Clinton said now things are "changing", but she cannot confirm whether Pakistan has stopped the use of terror against India and Afghanistan.

"That is changing... Now, I cannot sit here and tell you that it has changed, but that is changing," she told ABC News in an interview, the transcripts of which was released by the state department.

Clinton accepted that US had created certain radical outfits and supported terrorists like Osama bin Laden to fight against the erstwhile Soviet Union, but that backing has boomeranged.

"Part of what we are fighting against right now, the United States created. We created the Mujahidin force against the Soviet Union (in Afghanistan). We trained them, we equipped them, we funded them, including somebody named Osama bin Laden.

"And it didn't work out so well for us," she said. The secretary of the state also said Pakistan is paying a "big price" for supporting US war against terror groups in their own national interest.

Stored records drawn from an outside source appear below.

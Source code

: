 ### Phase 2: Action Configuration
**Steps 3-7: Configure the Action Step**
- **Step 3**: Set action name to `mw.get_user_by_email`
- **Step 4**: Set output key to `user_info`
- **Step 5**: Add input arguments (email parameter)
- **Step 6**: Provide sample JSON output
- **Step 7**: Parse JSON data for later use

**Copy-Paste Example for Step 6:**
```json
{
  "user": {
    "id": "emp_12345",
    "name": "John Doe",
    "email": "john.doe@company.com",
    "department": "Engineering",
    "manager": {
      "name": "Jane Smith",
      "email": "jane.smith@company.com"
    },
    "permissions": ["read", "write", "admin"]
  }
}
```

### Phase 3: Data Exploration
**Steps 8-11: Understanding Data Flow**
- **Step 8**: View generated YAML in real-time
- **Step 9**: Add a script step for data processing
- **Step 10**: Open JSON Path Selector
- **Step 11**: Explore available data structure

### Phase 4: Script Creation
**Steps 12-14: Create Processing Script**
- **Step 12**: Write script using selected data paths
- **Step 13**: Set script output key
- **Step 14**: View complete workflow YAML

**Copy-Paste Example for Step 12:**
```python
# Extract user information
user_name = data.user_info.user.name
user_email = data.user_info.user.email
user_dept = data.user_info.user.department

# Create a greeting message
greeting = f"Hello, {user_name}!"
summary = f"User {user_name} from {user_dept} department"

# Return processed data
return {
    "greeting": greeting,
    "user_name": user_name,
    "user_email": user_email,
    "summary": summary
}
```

"But I think it is important to note that as they have made these adjustments in their own assessment of their national interests, they're paying a big price for it," Clinton said.

"And it's not an easy calculation for them to make. But we are making progress (in Afghanistan). We have a long way to go and we can't be impatient...Well, the headlines are bad. We're going home. We cannot do that," she said.

Appearing on the same ABC show, secretary of defence Robert Gates said Pakistan has withdrawn an equivalent of about six divisions of its army from the Indian border and moved them.

"And they are attacking the Taliban. They're attacking the Taliban -- Tehrik-i-Taliban Pakistan, and safe havens that are a problem for us," Gates said.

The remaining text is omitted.